Massachusetts Medical Society: Securing Your Identity: Prospective and Retrospective Considerations

MENU Massachusetts Medical Society

Securing Your Identity: Prospective and Retrospective Considerations

Anyone who has had their identity stolen knows the sense of loss and panic that accompanies.  It is imperative that action take precedence. 

There are some actions you might want to consider to try to maintain the security of your information.

Risk Areas

The Internet and your computer:  If you use the internet and have any accounts available anywhere, you have data at risk.   The Internet and electronic data are highlighted as primary areas of risk in this resource, but socially engineered data loss is also widespread and should not be discounted.
 
1.) Professional listings

  • Memberships often have significant information available, self-listed and aggregated by automated programs that troll the internet for this information
  • May be listed secondarily with associated information (e.g, CMS NPI site lists physician NPI, license number, type of corporation worked for, address, phone number, Medicare PIN, Medicaid number, etc)
  • Provider listings by plans and hospitals may have significant information available

2.) Social networking sites - often contain significant personal information in profiles.

  • LinkedIn
  • Facebook
  • Twitter

3.) Any and all accounts used for purchases and/or bill payment. 
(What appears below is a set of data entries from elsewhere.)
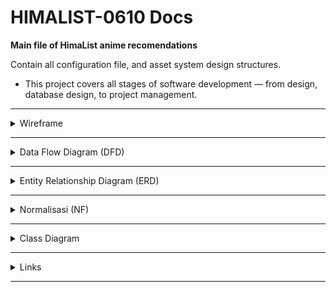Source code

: # HIMALIST-0610 Docs

**Main file of HimaList anime recomendations**

Contain all configuration file, and asset system design structures.
- This project covers all stages of software development — from design, database design, to project management.

---

<details>
<summary>Wireframe</summary>

**Preview Wireframe:**

<table align="center">
  <tr>
    <td align="center">
      <img src="assets/wireframe/login.jpg" alt="Login" width="65%"><br>
      <sub><b>Image 1:</b> Wireframe Login</sub>
    </td>
    <td align="center">
      <img src="assets/wireframe/gallery.jpg" alt="Gallery" width="65%"><br>
      <sub><b>Imager 2:</b> Wireframe Gallery</sub>
    </td>
  </tr>
</table>


</details>

---

<details>
<summary>Data Flow Diagram (DFD)</summary>

**Image DFD:**

<table align="center" width="100%">
  <tr>
    <td align="center" width="50%">
      <img src="assets/dfd/level0.jpg" alt="Image 1" width="95%">
      <br><sub><b>Image 1:</b> DFD Level 0</sub>
    </td>
    <td align="center" width="50%">
      <img src="assets/dfd/level1.jpg" alt="Image 2" width="95%">
      <br><sub><b>Image 2:</b> DFD Level 1</sub>
    </td>
  </tr>
  <tr>
    <td align="center" width="50%">
      <img src="assets/dfd/level2.jpg" alt="Image 3" width="95%">
      <br><sub><b>Image 3:</b> DFD Level 2</sub>
    </td>
    <td align="center" width="50%">
      <img src="assets/dfd/level3.png" alt="Image 4" width="95%">
      <br><sub><b>Image 4:</b> DFD Level 3</sub>
    </td>
  </tr>
</table>

</details>

---

<details>
<summary>Entity Relationship Diagram (ERD)</summary>

**Desain ERD:**
<p align="center">
  <img src="assets/erd/erd.jpg" alt="ERD Diagram" width="55%">
</p>


</details>

---

<details>
<summary>Normalisasi (NF)</summary>

**Tabel Normalisasi:**
<table align="center" width="100%">
  <tr>
    <td align="center" width="50%">
      <img src="assets/nf/level1.jpg" alt="Image 1" width="95%">
      <br><sub><b>Image 1:</b> NF Level 1</sub>
    </td>
    <td align="center" width="50%">
      <img src="assets/nf/level2.jpg" alt="Image 2" width="95%">
      <br><sub><b>Image 2:</b> NF Level 2</sub>
    </td>
  </tr>
  <tr>
    <td align="center" colspan="2">
      <img src="assets/nf/level3.jpg" alt="Image 3" width="47.5%">
      <br><sub><b>Image 3:</b> NF Level 3</sub>
    </td>
  </tr>
</table>


</details>

---


<details>
<summary>Class Diagram</summary>

**Class Diagram Design:**
<p align="center">
  <img src="assets/classdiagram/cd.jpg" alt="Class Diagram" width="55%">
</p>

</details>

---


<details>
<summary>Links</summary>

- **Figma:**  [Figma Design Board](https://www.figma.com/design/UQrC08gozWaeG7Dwr6Ha7I/Untitled?node-id=0-1&t=I0XLnOMnqJYZ1xcq-1)

- **Trello:**  [Trello Project Board](https://trello.com/invite/b/68d0acb724dd28b75ff5bd2e/ATTI5f76dc0c9e0611fb75d2db4f198b5350C273EC25/himalist-progress-status)

- **GitHub:**   [GitHub Repository](https://github.com/lauraneval/HIMALIST-0610.git)

</details>

---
  • While secure, these are standard targets for identity theft

4.) Your own computer

  • This applies to both PC and Mac users.  While PC viruses, Trojans and other malware are well known, Macs are coming under increased scrutiny as evidenced by a web-site recently taken down that offered a 43 cent per Mac incentive for infected machines

5.) Your Smartphone

  • All Smartphones have vulnerabilities that are well documented and published.  This covers Windows Mobile, Android and the iPhone.  A recent article exposed the algorithm for breaking encryption on all phones.

The more data elements any ill-intentioned entity has, the more likely they will be able to use that data to their advantage. 

As portable devices continue to converge towards non-location specific (cloud) micro-computing, there will continue to be security challenges. 

While there is currently no way to control external entities beyond existing legislative and regulatory guidance, there are certainly steps that might be taken to control the extent of any loss of data, and mitigate the effect of identity theft after the fact.  Nothing will protect data absolutely, but there are steps that may be taken to ameliorate the plethora of data warehousing tactics that exist online. 

As a side note, well before the advent of internet consumption, a data breach occurred in Virginia approximately 10 years ago that was traced back to a group of indigent persons who trolled neighborhood mailboxes and simply picked out credit card and other financial offers.   This led to significant losses without the benefit of the internet data.  For years, diners have handed over their credit cards to wait staff, who then walk out of view where they record the credit card information electronically on a terminal.  These examples are intended to show that protecting your identity is not necessarily associated exclusively with the data explosion and web use. 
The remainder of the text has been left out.